Decoration – upholstery of the door with wood
Covering the entrance door with thin slats
The entrance door is lined with wide laths 45 mm, max. 50 mm and a thickness of 10-12 mm (drawing).
The slats can be joined with your own or a foreign tongue. They are nailed to the door frame in a vertical arrangement or in various geometric shapes.
Lining the entrance door with conical boards.
Another lining of the entrance door can be conical boards (drawing).
Drawing. The shape of conical boards for lining the entrance door.
This type of decking gives the impression of braid. It is easy to make and assemble, and aesthetically interesting. This is caused by a diagonal cut in two directions and a different pattern of the wood that is created in this way. Both new and old doors can be lined with these friezes, veneered or painted (after removing the paint). Old door too, with damaged veneer, can be lined with conical friezes.
Drawing. The structure of the entrance door lined with conical boards: 1 - conical friezes, 2 - jambs, 3 - frame.
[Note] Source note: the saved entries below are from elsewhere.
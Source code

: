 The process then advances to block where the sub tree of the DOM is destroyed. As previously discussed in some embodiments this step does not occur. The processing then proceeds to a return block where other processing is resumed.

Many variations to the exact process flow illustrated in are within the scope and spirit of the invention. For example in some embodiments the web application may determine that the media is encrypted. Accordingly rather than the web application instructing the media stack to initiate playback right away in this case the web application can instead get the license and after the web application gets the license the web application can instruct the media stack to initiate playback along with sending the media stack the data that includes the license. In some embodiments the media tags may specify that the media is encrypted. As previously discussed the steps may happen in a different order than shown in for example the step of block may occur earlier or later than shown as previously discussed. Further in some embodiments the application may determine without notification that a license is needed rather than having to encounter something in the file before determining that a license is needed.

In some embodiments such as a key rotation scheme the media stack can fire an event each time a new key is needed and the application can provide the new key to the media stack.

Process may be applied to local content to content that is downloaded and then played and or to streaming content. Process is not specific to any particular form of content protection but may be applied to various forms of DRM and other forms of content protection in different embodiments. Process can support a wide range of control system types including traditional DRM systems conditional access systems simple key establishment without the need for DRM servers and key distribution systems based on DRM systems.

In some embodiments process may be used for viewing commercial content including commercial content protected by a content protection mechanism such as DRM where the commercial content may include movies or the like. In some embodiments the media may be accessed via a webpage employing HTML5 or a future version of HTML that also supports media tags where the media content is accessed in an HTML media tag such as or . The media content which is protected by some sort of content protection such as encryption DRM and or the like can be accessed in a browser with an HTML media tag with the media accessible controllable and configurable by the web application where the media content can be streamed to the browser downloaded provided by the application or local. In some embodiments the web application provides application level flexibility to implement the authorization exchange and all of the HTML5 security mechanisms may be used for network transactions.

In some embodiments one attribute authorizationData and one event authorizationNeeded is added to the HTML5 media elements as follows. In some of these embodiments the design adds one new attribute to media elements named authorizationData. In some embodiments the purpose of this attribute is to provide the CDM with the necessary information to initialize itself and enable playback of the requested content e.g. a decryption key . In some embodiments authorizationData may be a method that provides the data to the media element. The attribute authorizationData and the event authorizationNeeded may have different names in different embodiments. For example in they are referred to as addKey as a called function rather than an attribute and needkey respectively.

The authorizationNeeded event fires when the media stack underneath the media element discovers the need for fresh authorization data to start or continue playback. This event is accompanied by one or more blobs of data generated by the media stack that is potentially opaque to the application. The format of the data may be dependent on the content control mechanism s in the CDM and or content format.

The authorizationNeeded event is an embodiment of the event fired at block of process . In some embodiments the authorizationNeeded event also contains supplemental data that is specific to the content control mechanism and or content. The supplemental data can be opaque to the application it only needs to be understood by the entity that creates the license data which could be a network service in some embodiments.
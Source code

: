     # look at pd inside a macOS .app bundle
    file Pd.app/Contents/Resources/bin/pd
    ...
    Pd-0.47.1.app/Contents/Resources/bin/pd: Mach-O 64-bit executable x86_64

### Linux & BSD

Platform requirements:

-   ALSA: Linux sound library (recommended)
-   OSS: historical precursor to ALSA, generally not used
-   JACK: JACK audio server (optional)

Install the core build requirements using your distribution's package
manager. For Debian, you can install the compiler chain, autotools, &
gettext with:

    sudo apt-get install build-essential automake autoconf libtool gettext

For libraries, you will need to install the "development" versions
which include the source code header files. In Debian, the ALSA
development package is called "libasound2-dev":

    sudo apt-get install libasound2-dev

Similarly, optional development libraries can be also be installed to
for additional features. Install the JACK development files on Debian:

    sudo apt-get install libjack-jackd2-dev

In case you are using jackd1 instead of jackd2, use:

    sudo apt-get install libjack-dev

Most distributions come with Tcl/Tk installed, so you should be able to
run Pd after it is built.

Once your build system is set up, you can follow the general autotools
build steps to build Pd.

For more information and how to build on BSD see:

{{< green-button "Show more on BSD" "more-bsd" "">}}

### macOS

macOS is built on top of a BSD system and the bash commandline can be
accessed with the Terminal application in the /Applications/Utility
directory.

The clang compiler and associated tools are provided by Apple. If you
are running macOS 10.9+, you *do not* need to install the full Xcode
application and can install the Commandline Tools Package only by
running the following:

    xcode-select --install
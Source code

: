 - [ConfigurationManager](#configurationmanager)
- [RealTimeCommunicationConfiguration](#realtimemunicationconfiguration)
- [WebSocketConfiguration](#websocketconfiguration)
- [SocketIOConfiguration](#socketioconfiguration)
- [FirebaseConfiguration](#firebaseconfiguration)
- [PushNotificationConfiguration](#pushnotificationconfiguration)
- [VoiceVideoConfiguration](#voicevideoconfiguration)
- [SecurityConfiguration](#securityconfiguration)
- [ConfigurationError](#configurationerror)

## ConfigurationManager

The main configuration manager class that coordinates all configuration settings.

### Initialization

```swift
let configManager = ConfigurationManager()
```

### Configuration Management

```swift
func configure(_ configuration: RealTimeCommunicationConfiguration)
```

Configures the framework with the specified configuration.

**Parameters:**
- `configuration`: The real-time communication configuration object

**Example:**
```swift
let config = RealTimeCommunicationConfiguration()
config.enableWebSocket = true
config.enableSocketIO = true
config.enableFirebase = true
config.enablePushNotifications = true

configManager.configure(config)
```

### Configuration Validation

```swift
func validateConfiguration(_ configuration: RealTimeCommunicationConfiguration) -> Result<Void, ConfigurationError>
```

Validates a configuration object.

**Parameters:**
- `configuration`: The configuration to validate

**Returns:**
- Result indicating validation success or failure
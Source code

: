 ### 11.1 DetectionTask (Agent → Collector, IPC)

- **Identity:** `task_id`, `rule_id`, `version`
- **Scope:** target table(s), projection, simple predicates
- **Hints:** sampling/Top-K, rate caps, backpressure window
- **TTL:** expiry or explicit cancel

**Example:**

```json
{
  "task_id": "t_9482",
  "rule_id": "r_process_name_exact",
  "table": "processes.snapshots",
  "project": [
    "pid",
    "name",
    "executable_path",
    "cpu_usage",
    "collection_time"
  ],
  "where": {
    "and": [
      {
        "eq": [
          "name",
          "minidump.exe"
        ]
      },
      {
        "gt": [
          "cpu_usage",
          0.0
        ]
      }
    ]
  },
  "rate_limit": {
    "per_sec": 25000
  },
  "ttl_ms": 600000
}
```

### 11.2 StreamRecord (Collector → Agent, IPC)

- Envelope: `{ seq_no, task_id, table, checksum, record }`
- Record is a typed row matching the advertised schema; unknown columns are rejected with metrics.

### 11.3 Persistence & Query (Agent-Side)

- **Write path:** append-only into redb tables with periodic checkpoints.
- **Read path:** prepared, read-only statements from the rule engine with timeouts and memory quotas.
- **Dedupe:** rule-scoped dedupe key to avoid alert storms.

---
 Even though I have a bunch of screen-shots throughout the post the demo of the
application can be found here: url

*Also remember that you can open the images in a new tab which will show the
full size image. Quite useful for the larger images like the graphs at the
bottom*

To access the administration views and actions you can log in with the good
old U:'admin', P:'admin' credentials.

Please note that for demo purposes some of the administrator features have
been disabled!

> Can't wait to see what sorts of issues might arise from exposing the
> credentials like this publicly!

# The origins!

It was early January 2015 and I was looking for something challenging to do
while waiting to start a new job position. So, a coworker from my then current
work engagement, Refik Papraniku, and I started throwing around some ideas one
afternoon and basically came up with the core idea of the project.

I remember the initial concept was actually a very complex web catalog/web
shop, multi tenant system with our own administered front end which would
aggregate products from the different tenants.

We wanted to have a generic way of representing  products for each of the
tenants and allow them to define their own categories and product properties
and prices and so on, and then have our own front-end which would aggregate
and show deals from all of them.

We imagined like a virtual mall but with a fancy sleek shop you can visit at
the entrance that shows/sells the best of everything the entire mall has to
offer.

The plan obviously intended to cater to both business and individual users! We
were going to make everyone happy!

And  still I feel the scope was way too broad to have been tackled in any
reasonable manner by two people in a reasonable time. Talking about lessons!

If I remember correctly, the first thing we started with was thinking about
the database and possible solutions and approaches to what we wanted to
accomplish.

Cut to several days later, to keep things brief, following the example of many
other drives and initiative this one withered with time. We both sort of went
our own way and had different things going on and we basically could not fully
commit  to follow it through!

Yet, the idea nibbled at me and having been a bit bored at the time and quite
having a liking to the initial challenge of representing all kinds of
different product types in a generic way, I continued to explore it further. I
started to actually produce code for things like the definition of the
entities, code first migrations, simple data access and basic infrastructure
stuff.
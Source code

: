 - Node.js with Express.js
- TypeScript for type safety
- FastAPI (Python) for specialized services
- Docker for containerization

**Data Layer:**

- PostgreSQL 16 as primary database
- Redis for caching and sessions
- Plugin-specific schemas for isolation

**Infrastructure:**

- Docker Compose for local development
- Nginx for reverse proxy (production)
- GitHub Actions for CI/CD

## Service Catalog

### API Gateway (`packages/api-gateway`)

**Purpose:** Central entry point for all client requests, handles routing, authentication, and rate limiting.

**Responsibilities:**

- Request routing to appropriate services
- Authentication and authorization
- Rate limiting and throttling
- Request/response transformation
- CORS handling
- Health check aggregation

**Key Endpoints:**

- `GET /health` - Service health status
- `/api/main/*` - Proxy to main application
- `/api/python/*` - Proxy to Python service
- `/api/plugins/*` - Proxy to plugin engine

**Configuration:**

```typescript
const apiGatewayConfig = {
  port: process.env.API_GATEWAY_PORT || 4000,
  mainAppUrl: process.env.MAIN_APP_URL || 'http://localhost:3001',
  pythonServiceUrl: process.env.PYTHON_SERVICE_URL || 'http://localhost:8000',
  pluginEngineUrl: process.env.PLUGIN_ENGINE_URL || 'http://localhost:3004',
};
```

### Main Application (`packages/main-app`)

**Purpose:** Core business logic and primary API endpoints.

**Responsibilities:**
The friezes are glued over the entire surface of the door, as long as there is no need to create fireflies, or only on part of the door surface. The pane fixing strip is formed by friezes on one side and friezes on the other, internal, profiled strip (drawing).
Drawing. Window glazing: a) section of simple glazing, b) cross-section of double glazing; 1 - conical friezes, 2 - an insert glued between the plates, 3 - strip with a notch, 4 - glass.
The production of friezes is tedious, mainly due to the exact and uniform miter. First it is processed (strips) rectangular boards 60-80 mm wide, 20-30 mm thick and 300- long 500 mm. The optimal dimensions of the boards are 65X25X400 mm. The cuts are made on a circular saw with the kerf height at least equal to the width of the frieze. In order to obtain the same cutting of all boards, two instruments are being prepared, according to the drawing, which are guided along a guide parallel to the saw blade of the circular saw.
Drawing. Miter box for slitting boards on a circular saw: a) board cutting box on the short side, b) board cutting box on the long side, c) axometric projection of the miter box. Caution: cuts can be made from the half of the board length. Then the miter box may be one.
When specifying a miter, remember about 1 mm reserve for planing. Then the cut planks are planed on a planer set on a thin chip. Amateur, who has no experience with planing short workpieces, may choose a more laborious one, but a sure way - grinding on a belt or disc grinder. At the end of the processing, the boards are sanded on a belt sander, only along the grain. After all visible edges are rounded off, the boards are spray-coated.
The method of sticking conical boards is as follows. With the door closed, the outline of the door is made in the light of the frame. The door is then removed from its hinges, lays horizontally and at a distance of approx 10 mm from the door contour line, a simple wooden lath is fixed with the help of carpentry clamps. The first row of boards is glued to the batten. You can use polyvinyl acetate adhesives for gluing (e.g.. Winilep A). Since these adhesives are water dispersion, they are applied pointwise in 2-3 places, in such quantity, so that when pressed, they form a circular stain with a diameter of approx 30 mm. The pattern of laying on solid doors and doors with skylights is shown in the figure below.